On the south side of town. Not all that far away.
“Yes. And when I get there do I take ten steps northeast from the third willow tree on the left and whistle `The Star-Spangled Banner' in the key of D-sharp major until a woman in a polka-dot bikini taps me on the shoulder and asks me what time it is in Tokyo?”
“What?”
“Ms King, this all sounds like spies and secret agents.”
“No no. Nothing like that.”
“How long is it going to take me to find something that it is like?”
“Just put it on one of the children's swings. The blue plastic ones near the main entrance. They're easy to find.”
“And when do you want it done?”
“Now.”
“Oh, now. Of course.
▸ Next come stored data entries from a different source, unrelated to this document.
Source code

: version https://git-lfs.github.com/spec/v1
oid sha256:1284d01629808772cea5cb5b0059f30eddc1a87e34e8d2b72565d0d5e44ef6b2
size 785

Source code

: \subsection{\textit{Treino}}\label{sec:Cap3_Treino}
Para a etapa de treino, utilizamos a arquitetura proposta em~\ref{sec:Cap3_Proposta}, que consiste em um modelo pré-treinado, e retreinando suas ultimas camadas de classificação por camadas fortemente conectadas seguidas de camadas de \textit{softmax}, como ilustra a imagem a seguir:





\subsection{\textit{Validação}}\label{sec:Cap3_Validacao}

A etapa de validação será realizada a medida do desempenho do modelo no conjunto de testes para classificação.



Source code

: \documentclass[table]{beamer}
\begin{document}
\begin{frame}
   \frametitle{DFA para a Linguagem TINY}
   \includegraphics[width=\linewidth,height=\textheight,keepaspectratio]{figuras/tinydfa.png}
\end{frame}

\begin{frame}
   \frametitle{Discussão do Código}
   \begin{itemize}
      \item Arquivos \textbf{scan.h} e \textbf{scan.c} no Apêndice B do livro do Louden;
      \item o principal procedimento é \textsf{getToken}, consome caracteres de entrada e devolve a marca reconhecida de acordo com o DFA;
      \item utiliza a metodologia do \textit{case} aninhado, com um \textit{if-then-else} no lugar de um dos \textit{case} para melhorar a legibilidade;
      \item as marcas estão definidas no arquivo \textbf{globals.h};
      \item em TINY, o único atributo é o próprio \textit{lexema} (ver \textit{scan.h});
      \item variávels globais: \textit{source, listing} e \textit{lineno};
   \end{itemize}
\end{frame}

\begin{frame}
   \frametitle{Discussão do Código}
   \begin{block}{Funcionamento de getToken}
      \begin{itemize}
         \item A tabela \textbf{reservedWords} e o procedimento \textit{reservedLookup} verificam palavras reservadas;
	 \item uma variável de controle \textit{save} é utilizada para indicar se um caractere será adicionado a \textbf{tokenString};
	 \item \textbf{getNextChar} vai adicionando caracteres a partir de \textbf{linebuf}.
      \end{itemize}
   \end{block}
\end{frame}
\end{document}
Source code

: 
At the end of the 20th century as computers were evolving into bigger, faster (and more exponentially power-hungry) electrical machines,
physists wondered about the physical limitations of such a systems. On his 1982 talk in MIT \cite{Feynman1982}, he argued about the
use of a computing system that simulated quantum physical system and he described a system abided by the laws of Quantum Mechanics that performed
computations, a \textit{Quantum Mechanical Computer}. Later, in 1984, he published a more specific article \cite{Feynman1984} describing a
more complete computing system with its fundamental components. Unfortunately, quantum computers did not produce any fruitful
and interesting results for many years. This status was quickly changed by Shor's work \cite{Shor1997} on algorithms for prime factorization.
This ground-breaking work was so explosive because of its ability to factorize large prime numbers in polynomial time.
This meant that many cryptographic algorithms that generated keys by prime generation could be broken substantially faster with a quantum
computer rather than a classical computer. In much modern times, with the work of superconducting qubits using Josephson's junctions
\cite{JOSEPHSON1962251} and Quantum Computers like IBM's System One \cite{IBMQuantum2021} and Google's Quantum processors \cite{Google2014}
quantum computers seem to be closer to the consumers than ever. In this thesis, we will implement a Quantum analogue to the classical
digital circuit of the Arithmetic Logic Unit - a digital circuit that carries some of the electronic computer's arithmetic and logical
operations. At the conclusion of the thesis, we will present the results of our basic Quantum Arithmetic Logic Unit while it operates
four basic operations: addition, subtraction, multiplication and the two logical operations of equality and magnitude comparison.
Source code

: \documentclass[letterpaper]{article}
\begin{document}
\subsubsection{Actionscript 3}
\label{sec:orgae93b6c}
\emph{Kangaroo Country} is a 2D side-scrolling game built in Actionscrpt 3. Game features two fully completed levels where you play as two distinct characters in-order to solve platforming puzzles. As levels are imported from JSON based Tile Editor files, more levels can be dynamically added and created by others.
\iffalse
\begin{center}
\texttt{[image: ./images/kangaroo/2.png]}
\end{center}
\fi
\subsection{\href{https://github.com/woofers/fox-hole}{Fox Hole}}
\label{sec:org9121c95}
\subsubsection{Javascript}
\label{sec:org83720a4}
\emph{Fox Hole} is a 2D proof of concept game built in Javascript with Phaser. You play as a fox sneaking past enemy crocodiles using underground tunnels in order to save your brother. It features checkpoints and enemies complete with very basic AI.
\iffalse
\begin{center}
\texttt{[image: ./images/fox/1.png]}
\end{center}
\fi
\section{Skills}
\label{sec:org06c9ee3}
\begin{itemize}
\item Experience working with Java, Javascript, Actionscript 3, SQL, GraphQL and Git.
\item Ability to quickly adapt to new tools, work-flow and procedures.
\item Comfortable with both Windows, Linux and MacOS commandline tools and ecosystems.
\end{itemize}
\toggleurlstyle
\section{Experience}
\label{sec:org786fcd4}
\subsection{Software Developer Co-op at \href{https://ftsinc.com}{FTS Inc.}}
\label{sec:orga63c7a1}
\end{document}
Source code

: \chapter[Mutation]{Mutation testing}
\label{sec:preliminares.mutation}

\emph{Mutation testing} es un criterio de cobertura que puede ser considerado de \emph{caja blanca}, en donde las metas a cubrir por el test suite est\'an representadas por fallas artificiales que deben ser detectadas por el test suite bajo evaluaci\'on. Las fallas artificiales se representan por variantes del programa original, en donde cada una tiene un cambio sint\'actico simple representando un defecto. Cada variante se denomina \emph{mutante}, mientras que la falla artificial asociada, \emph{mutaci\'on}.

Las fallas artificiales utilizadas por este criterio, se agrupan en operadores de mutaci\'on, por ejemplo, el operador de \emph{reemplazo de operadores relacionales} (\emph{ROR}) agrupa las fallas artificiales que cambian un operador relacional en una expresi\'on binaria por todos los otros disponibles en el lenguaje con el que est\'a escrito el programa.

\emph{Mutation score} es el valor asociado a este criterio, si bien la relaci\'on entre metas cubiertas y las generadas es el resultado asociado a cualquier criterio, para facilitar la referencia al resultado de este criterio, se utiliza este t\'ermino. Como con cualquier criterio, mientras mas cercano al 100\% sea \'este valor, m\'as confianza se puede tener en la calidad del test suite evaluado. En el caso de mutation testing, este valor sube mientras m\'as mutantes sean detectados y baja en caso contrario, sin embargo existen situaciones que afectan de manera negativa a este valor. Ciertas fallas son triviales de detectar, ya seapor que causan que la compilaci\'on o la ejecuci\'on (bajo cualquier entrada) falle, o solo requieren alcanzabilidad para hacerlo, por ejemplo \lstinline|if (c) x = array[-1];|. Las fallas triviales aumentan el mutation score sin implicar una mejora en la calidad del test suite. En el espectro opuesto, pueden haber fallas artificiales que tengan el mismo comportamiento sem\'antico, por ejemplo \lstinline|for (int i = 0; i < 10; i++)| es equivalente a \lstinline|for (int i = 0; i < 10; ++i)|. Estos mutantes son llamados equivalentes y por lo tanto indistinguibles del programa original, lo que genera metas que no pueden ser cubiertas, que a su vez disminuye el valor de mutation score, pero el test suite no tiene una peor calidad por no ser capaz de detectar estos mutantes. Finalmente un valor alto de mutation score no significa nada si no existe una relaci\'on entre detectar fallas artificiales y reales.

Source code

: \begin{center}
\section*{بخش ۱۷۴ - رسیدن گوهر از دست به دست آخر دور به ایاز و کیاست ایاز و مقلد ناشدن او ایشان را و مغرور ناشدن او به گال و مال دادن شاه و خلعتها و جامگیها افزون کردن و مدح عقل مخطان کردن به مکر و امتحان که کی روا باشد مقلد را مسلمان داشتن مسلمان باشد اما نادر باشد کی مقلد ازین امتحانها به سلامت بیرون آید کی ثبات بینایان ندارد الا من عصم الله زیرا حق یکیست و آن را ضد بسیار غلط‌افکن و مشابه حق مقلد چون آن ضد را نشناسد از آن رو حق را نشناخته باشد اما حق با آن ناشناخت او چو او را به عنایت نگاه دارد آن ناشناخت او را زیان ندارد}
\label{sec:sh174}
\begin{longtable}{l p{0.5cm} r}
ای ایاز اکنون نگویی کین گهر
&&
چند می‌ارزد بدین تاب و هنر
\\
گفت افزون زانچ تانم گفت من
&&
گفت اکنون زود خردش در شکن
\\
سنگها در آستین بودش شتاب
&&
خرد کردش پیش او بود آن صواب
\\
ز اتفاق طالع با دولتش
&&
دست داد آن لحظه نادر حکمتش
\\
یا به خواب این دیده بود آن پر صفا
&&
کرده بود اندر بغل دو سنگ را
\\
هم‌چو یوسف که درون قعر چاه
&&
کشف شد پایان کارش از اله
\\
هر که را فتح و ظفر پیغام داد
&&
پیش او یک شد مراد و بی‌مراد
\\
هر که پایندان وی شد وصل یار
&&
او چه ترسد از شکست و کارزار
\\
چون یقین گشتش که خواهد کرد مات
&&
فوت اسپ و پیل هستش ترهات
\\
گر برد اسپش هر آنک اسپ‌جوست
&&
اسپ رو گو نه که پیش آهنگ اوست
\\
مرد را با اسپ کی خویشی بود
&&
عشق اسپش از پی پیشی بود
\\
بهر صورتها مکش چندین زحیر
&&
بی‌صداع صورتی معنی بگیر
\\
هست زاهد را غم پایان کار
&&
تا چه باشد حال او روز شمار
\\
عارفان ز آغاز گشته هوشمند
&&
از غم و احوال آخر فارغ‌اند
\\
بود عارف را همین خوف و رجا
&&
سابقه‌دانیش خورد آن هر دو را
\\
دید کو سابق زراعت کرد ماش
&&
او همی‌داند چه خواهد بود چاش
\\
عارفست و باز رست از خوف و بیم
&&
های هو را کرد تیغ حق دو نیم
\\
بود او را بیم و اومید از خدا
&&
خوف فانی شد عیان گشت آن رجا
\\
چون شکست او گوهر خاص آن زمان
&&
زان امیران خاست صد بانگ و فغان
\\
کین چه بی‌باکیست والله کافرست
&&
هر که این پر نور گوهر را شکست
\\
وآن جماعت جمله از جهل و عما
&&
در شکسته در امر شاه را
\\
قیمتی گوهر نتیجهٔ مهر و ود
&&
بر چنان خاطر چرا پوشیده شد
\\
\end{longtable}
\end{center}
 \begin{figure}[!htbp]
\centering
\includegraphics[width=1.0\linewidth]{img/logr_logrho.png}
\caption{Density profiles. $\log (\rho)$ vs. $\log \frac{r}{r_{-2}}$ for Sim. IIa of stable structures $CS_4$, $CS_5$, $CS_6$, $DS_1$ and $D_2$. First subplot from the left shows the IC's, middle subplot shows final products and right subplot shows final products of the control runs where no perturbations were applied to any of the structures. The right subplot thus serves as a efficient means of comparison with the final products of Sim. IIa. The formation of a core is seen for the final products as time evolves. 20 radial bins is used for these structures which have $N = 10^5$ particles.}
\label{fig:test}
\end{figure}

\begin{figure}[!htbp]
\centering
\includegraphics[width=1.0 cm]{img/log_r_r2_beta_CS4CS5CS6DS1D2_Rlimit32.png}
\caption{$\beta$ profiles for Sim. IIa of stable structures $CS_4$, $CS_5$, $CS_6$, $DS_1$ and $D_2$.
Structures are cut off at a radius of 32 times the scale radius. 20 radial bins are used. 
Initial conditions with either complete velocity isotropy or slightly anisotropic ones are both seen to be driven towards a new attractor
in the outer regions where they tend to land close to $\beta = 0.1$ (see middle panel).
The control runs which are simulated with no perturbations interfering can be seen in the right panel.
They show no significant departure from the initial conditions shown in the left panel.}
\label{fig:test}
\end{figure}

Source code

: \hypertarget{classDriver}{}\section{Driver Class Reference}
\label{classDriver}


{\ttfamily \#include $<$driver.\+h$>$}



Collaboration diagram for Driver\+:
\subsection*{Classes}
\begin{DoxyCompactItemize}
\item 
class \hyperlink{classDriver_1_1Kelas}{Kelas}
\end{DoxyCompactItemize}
Silly me.”
“You'll do it?”
If she was aware that she was asking me to do something odd, she gave no hint of it.
Yet . . . I was getting curious.
Does a Go-for-It Detective get to be curious?
“I'm not sure,” I said.
“We'll pay.”
“We?”
“I mean I. I'll pay.”
“How much?”
“How much do you charge?”
“For delivering packages to children's swings? The standard rate is a thousand dollars.”
“Really?” She looked at me.
“No, not really,” I said.
We were finally off her agenda, but she didn't know where we were.
I said, “I'll give you a choice of charges.”
“Yeah . . .?”
“If you tell me what this is all about, I'll do it for free. But if you don't tell me, it will cost you a hundred dollars.”
“I'll take the hundred dollars,” she said. Her free hand dived back inside the coat. It was there for a moment and then it came out with two small wads of bills. She didn't count them. How did she know I was going to ask for a multiple of fifty? Maybe she was a mind reader.
But she didn't push the money across the desk. She said, “There are conditions.”
“Oh. Conditions. Right. And what might those be?”
“Under no circumstances are you to open the package, number one.”
“Don't open package,” I said. “Right.”
“You are to leave within ten minutes after I go.”
“Leave within ten minutes, right.”
“And you are to follow the specific route I tell you. South on Shelby Street till you pick up 431. Leave 431 on Southern. The park is on the left.”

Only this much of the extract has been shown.